Work instruction:
From the line containing "execution of loops." to the last line of the records below, repeat every line exactly and add nothing else.

Given data:
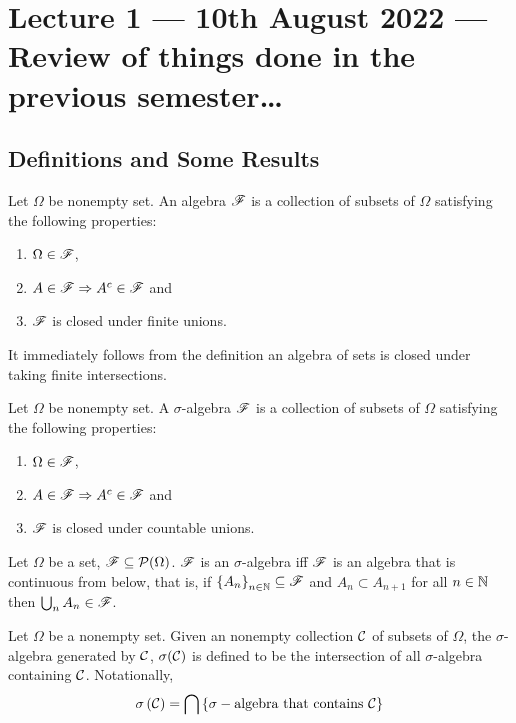 \section{Lecture 1 --- 10th August 2022 --- Review of things done in the previous semester\ldots}
\subsection{Definitions and Some Results}
\begin{definition}[algebra]
    Let $\Omega$ be nonempty set. An algebra ${\mathscr F}$ is a collection of subsets of $\Omega$ satisfying the following properties:
    \begin{enumerate}
	\item $\Omega \in {\mathscr F}$,
	\item $A\in {\mathscr F} \Rightarrow A^c \in {\mathscr F}$ and
	\item ${\mathscr F}$ is closed under finite unions.
    \end{enumerate}
    \label{def:algebra}
\end{definition}

It immediately follows from the definition an algebra of sets is closed under taking finite intersections.

\begin{definition}
    Let $\Omega$ be nonempty set. A $\sigma$-algebra ${\mathscr F}$ is a collection of subsets of $\Omega$ satisfying the following properties:
    \begin{enumerate}
	\item $\Omega \in {\mathscr F}$,
	\item $A\in {\mathscr F} \Rightarrow A^c \in {\mathscr F}$ and
	\item ${\mathscr F}$ is closed under countable unions.
    \end{enumerate}
    \label{def:sigma-algebra}
\end{definition}

\begin{fact}
    Let $\Omega$ be a set, ${\mathscr F} \subseteq {\cal P} (\Omega )$. ${\mathscr F}$ is an $\sigma$-algebra iff ${\mathscr F}$ is an algebra that is continuous from below, that is, if $\left\{ A_n \right\}_{n\in \mathbb N} \subseteq {\mathscr F}$ and $A_n \subset A_{n+1}$ for all $n\in \mathbb N$ then $\bigcup _n A_n \in {\mathscr F}$.
\end{fact}

\begin{definition}
    Let $\Omega$ be a nonempty set. Given an nonempty collection ${\cal C}$ of subsets of $\Omega$, the $\sigma$-algebra generated by ${\cal C}$, $\sigma ({\cal C})$ is defined to be the intersection of all $\sigma$-algebra containing ${\cal C}$. Notationally,
    $$\sigma \left( {\cal C} \right) = \bigcap \left\{ \sigma-\text{algebra that contains  }{\cal C} \right\}$$
    \label{def:generated-sigma-algebra}
\end{definition}

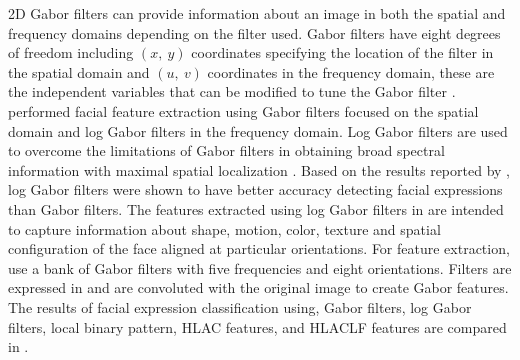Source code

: 2D Gabor filters can provide information about an image in both the spatial and frequency domains depending on the filter used. Gabor filters have eight degrees of freedom including $(x,\:y)$ coordinates specifying the location of the filter in the spatial domain and $(u,\:v)$ coordinates in the frequency domain, these are the independent variables that can be modified to tune the Gabor filter \cite{daugman1985uncertainty}. \cite{lajevardi2012automatic} performed facial feature extraction using Gabor filters focused on the spatial domain and log Gabor filters in the frequency domain. Log Gabor filters are used to overcome the limitations of Gabor filters in obtaining broad spectral information with maximal spatial localization \cite{lajevardi2012automatic}. Based on the results reported by \cite{lajevardi2012automatic}, log Gabor filters were shown to have better accuracy detecting facial expressions than Gabor filters.
	The features extracted using log Gabor filters in \cite{lajevardi2012automatic} are intended to capture information about shape, motion, color, texture and spatial configuration of the face aligned at particular orientations. For feature extraction, \cite{lajevardi2012automatic} use a bank of Gabor filters with five frequencies and eight orientations. Filters are expressed in \cite{lajevardi2012automatic} and are convoluted with the original image to create Gabor features. The results of facial expression classification using, Gabor filters, log Gabor filters, local binary pattern, HLAC features, and HLACLF features are compared in \cite{lajevardi2012automatic}.
	



%
%


%


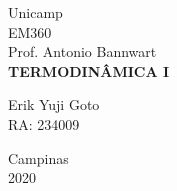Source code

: \documentclass[a4paper, 12pt]{article}
\begin{document}
\begin{titlepage} %
	\begin{center} %
		{\large Unicamp}\\[0.2cm] %
		{\large EM360}\\[0.2cm] %
		{\large Prof. Antonio Bannwart}\\[3.2cm]
		{\bf \huge TERMODINÂMICA I}\\[5.1cm] %
	\end{center} %
	{\large Erik Yuji Goto}\\[0.5cm] %
	{\large RA: 234009}\\[10cm]
	\begin{center}
		{\large Campinas}\\[0.2cm]
		{\large 2020}
	\end{center}
\end{titlepage} %

\tableofcontents
\newpage
\end{document}
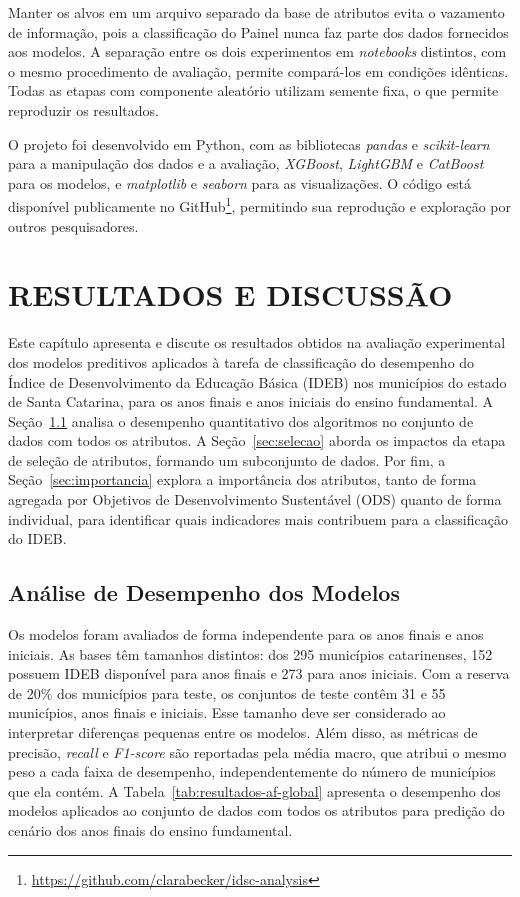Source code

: Manter os alvos em um arquivo separado da base de atributos evita o vazamento de informação, pois a classificação do Painel nunca faz parte dos dados fornecidos aos modelos. A separação entre os dois experimentos em \textit{notebooks} distintos, com o mesmo procedimento de avaliação, permite compará-los em condições idênticas. Todas as etapas com componente aleatório utilizam semente fixa, o que permite reproduzir os resultados.

O projeto foi desenvolvido em Python, com as bibliotecas \textit{pandas} e \textit{scikit-learn} para a manipulação dos dados e a avaliação, \textit{XGBoost}, \textit{LightGBM} e \textit{CatBoost} para os modelos, e \textit{matplotlib} e \textit{seaborn} para as visualizações. O código está disponível publicamente no GitHub\footnote{\url{https://github.com/clarabecker/idsc-analysis}}, permitindo sua reprodução e exploração por outros pesquisadores.

\chapter{RESULTADOS E DISCUSSÃO}

Este capítulo apresenta e discute os resultados obtidos na avaliação experimental dos modelos preditivos aplicados à tarefa de classificação do desempenho do Índice de Desenvolvimento da Educação Básica (IDEB) nos municípios do estado de Santa Catarina, para os anos finais e anos iniciais do ensino fundamental. A Seção~\ref{sec:desempenho} analisa o desempenho quantitativo dos algoritmos no conjunto de dados com todos os atributos. A Seção~\ref{sec:selecao} aborda os impactos da etapa de seleção de atributos, formando um subconjunto de dados. Por fim, a Seção~\ref{sec:importancia} explora a importância dos atributos, tanto de forma agregada por Objetivos de Desenvolvimento Sustentável (ODS) quanto de forma individual, para identificar quais indicadores mais contribuem para a classificação do IDEB.

\section{Análise de Desempenho dos Modelos}
\label{sec:desempenho}

Os modelos foram avaliados de forma independente para os anos finais e anos iniciais. As bases têm tamanhos distintos: dos 295 municípios catarinenses, 152 possuem IDEB disponível para anos finais e 273 para anos iniciais. Com a reserva de 20\% dos municípios para teste, os conjuntos de teste contêm 31 e 55 municípios, anos finais e iniciais. Esse tamanho deve ser considerado ao interpretar diferenças pequenas entre os modelos. Além disso, as métricas de precisão, \textit{recall} e \textit{F1-score} são reportadas pela média macro, que atribui o mesmo peso a cada faixa de desempenho, independentemente do número de municípios que ela contém. A Tabela~\ref{tab:resultados-af-global} apresenta o desempenho dos modelos aplicados ao conjunto de dados com todos os atributos para predição do cenário dos anos finais do ensino fundamental.

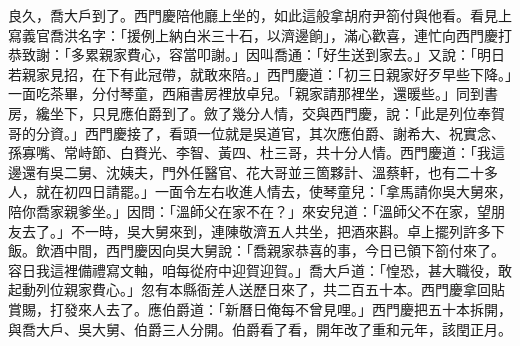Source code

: 良久，喬大戶到了。西門慶陪他廳上坐的，如此這般拿胡府尹箚付與他看。看見上寫義官喬洪名字：「援例上納白米三十石，以濟邊餉」，滿心歡喜，連忙向西門慶打恭致謝：「多累親家費心，容當叩謝。」{}因叫喬通：「好生送到家去。」又說：「明日若親家見招，在下有此冠帶，就敢來陪。」西門慶道：「初三日親家好歹早些下降。」一面吃茶畢，分付琴童，西廂書房裡放卓兒。「親家請那裡坐，還暖些。」同到書房，纔坐下，只見應伯爵到了。斂了幾分人情，交與西門慶，說：「此是列位奉賀哥的分資。」西門慶接了，看頭一位就是吳道官，其次應伯爵、謝希大、祝實念、孫寡嘴、常峙節、白賚光、李智、黃四、杜三哥，共十分人情。西門慶道：「我這邊還有吳二舅、沈姨夫，門外任醫官、花大哥並三箇夥計、溫蔡軒，也有二十多人，就在初四日請罷。」一面令左右收進人情去，使琴童兒：「拿馬請你吳大舅來，陪你喬家親爹坐。」因問：「溫師父在家不在？」來安兒道：「溫師父不在家，望朋友去了。」不一時，吳大舅來到，連陳敬濟五人共坐，把酒來斟。卓上擺列許多下飯。飲酒中間，西門慶因向吳大舅說：「喬親家恭喜的事，今日已領下箚付來了。容日我這裡備禮寫文軸，咱每從府中迎賀迎賀。」喬大戶道：「惶恐，甚大職役，敢起動列位親家費心。」忽有本縣衙差人送歷日來了，共二百五十本。西門慶拿回貼賞賜，打發來人去了。應伯爵道：「新曆日俺每不曾見哩。」西門慶把五十本拆開，與喬大戶、吳大舅、伯爵三人分開。伯爵看了看，開年改了重和元年，該閏正月。

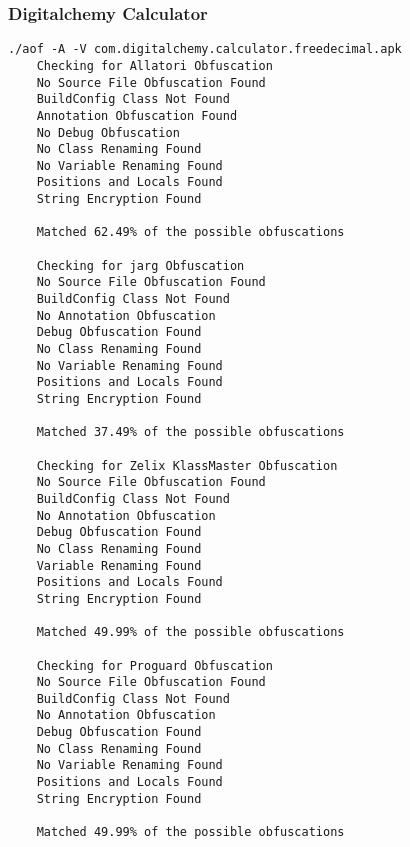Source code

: \subsubsection{Digitalchemy Calculator \cite{calculator}}
\label{app:dcalc}
\begin{lstlisting}
./aof -A -V com.digitalchemy.calculator.freedecimal.apk
    Checking for Allatori Obfuscation
	No Source File Obfuscation Found
	BuildConfig Class Not Found
	Annotation Obfuscation Found
	No Debug Obfuscation
	No Class Renaming Found
	No Variable Renaming Found
	Positions and Locals Found
	String Encryption Found

	Matched 62.49% of the possible obfuscations

    Checking for jarg Obfuscation
	No Source File Obfuscation Found
	BuildConfig Class Not Found
	No Annotation Obfuscation
	Debug Obfuscation Found
	No Class Renaming Found
	No Variable Renaming Found
	Positions and Locals Found
	String Encryption Found

	Matched 37.49% of the possible obfuscations

    Checking for Zelix KlassMaster Obfuscation
	No Source File Obfuscation Found
	BuildConfig Class Not Found
	No Annotation Obfuscation
	Debug Obfuscation Found
	No Class Renaming Found
	Variable Renaming Found
	Positions and Locals Found
	String Encryption Found

	Matched 49.99% of the possible obfuscations

    Checking for Proguard Obfuscation
	No Source File Obfuscation Found
	BuildConfig Class Not Found
	No Annotation Obfuscation
	Debug Obfuscation Found
	No Class Renaming Found
	No Variable Renaming Found
	Positions and Locals Found
	String Encryption Found

	Matched 49.99% of the possible obfuscations
\end{lstlisting}
\newpage
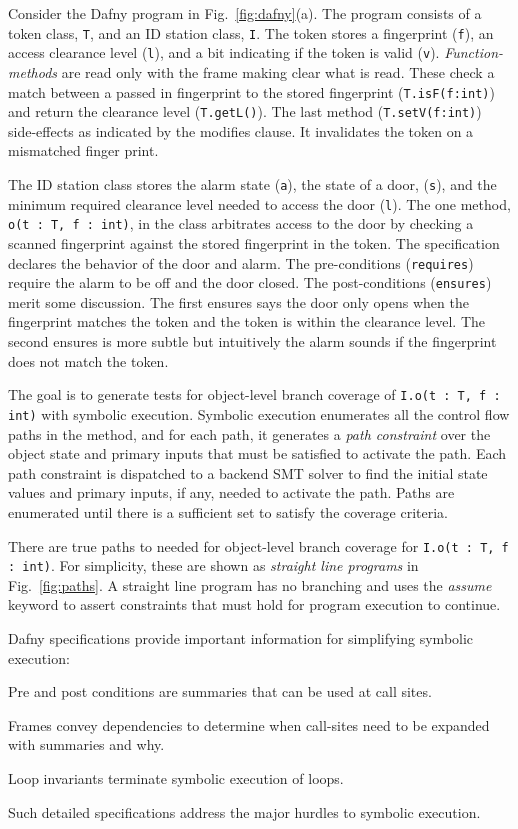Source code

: \documentclass[11pt,onecolumn,notitlepage]{article}
\newcommand{\figref}[1]{Fig.~\ref{#1}}
\begin{document}
Consider the Dafny program in \figref{fig:dafny}(a). The program consists of a token class, \texttt{T}, and an ID station class, \texttt{I}. The token stores a fingerprint (\texttt{f}), an access clearance level (\texttt{l}), and a bit indicating if the token is valid (\texttt{v}). \emph{Function-methods} are read only with the frame making clear what is read. These check a match between a passed in fingerprint to the stored fingerprint (\texttt{T.isF(f:int)}) and return the clearance level (\texttt{T.getL()}). The last method (\texttt{T.setV(f:int)}) side-effects as indicated by the modifies clause. It invalidates the token on a mismatched finger print.

The ID station class stores the alarm state (\texttt{a}), the state of a door, (\texttt{s}), and the minimum required clearance level needed to access the door (\texttt{l}). The one method, \texttt{o(t : T, f : int)}, in the class arbitrates access to the door by checking a scanned fingerprint against the stored fingerprint in the token. The specification declares the behavior of the door and alarm. The pre-conditions (\texttt{requires}) require the alarm to be off and the door closed. The post-conditions (\texttt{ensures}) merit some discussion. The first ensures says the door only opens when the fingerprint matches the token and the token is within the clearance level. The second ensures is more subtle but intuitively the alarm sounds if the fingerprint does not match the token. 

The goal is to generate tests for object-level branch coverage of \texttt{I.o(t : T, f : int)} with symbolic execution. Symbolic execution enumerates all the control flow paths in the method, and for each path, it generates a \emph{path constraint} over the object state and primary inputs that must be satisfied to activate the path. Each path constraint is dispatched to a backend SMT solver to find the initial state values and primary inputs, if any, needed to activate the path. Paths are enumerated until there is a sufficient set to satisfy the coverage criteria.

There are true paths to needed for object-level branch coverage for \texttt{I.o(t : T, f : int)}. For simplicity, these are shown as \emph{straight line programs} in \figref{fig:paths}. A straight line program has no branching and uses the \emph{assume} keyword to assert constraints that must hold for program execution to continue. 

Dafny specifications provide important information for simplifying symbolic execution:
\begin{compactitem}
  \item Pre and post conditions are summaries that can be used at call sites.
  \item Frames convey dependencies to determine when call-sites need to be expanded with summaries and why.
  \item Loop invariants terminate symbolic execution of loops.
\end{compactitem}
Such detailed specifications address the major hurdles to symbolic execution.
\end{document}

Output for this task:
  \item Loop invariants terminate symbolic execution of loops.
\end{compactitem}
Such detailed specifications address the major hurdles to symbolic execution.
\end{document}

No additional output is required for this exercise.